This Fall Quarter’s 4,700 incoming freshmen will be part of the most diverse class UCSB has ever seen.

According to the Office of Undergraduate Admissions, 49 percent of the incoming class identified themselves with minority groups. Of those individuals, a full 30 percent said they were underrepresented minorities including African American, American Indians, Chicanos and Latinos.

The UCSB class of 2012 is also one of the largest groups of incoming freshmen the university has ever seen — a total of 4,725 students said they will attend classes this Fall Quarter.

Chancellor Henry T. Yang said he was thrilled by both the academic potential and demographic makeup of the incoming students.

“All of us here at UC Santa Barbara have been working diligently together to increase both the quality and diversity of our academic programs and student body,” Yang said. “We are delighted that our efforts continue to bear fruit, including our success this year in attracting our largest and strongest applicant pool ever. We look forward to welcoming a truly outstanding freshman class this fall.”

Betty Hoff, assistant to the director of admissions at UCSB, said the new campus demographics are the product of a strenuous effort from the admissions department.

“First, our early academic outreach programs have created a more prepared and higher quality group of first generation minority college students,” Hoff said. “Second, we just had a larger number of minority applicants because I think our campus worked extremely hard to prepare and welcome those students. I think we have gotten the word out and become a campus of choice for all ethnicities.”

Although 4,700 students have pledged to attend this Fall Quarter, Hoff said that the number of individuals that will actually show up on day one is much lower.

“We expect somewhere in the neighborhood of 4,500 to 4,400,” Hoff said. “What happens between is students drop off in two ways: They are either on a waiting list for another university of their first choice and get accepted or some do not continue to meet admission requirements.”

Still, Hoff said the number of incoming students is 200 higher than anticipated and will affect several facets of the campus.
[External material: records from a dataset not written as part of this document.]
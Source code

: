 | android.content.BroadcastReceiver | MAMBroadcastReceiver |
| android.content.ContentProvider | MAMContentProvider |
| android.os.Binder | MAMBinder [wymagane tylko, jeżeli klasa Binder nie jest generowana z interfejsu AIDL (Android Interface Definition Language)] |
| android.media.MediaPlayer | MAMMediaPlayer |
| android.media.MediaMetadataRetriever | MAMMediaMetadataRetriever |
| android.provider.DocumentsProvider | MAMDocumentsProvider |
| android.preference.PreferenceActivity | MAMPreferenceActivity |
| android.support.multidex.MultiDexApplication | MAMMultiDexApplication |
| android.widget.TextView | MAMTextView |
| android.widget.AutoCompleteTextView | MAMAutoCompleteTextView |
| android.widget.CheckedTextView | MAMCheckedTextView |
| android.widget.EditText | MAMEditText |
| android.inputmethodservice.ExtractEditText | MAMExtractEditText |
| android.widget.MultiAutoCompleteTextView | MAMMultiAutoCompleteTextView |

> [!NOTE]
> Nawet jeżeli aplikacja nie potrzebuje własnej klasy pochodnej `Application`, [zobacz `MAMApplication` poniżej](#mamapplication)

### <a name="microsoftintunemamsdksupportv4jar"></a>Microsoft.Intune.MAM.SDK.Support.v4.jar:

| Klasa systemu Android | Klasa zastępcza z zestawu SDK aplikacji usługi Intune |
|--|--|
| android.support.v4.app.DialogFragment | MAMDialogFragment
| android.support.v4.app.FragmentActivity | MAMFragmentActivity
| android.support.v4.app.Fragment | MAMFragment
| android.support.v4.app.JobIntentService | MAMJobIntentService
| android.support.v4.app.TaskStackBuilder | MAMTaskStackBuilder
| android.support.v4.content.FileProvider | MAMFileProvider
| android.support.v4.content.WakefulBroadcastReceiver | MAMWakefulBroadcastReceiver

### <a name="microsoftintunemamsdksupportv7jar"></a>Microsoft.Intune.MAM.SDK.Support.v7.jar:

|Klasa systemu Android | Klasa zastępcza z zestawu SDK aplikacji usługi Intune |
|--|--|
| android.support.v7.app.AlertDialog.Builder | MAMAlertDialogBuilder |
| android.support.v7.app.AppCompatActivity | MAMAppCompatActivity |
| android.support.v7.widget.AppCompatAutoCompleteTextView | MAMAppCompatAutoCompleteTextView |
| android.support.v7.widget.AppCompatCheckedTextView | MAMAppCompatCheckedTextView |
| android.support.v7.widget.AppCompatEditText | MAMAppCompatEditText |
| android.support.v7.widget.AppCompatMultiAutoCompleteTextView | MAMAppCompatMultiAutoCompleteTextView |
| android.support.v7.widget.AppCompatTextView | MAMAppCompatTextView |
“There will be a definite impact but we have all summer to adjust so the impact is felt by the campus and not the students,” Hoff said. “Every campus is experiencing the same problems, we just had an unbelievable number of applicants.”

Director of Residential Life Charlene Chew-Ogi said the bulging number of freshmen will strain on-campus housing services, and many students will be tripling up for their first year at UCSB.

“It’s a big class so we will have triples — we will try to fill these up with as many people who requested triples as possible, but then some people who didn’t want them will end up in them,” Chew-Ogi said. “We will have a ballpark of 200 triple rooms so around 600 students will end up in triples.”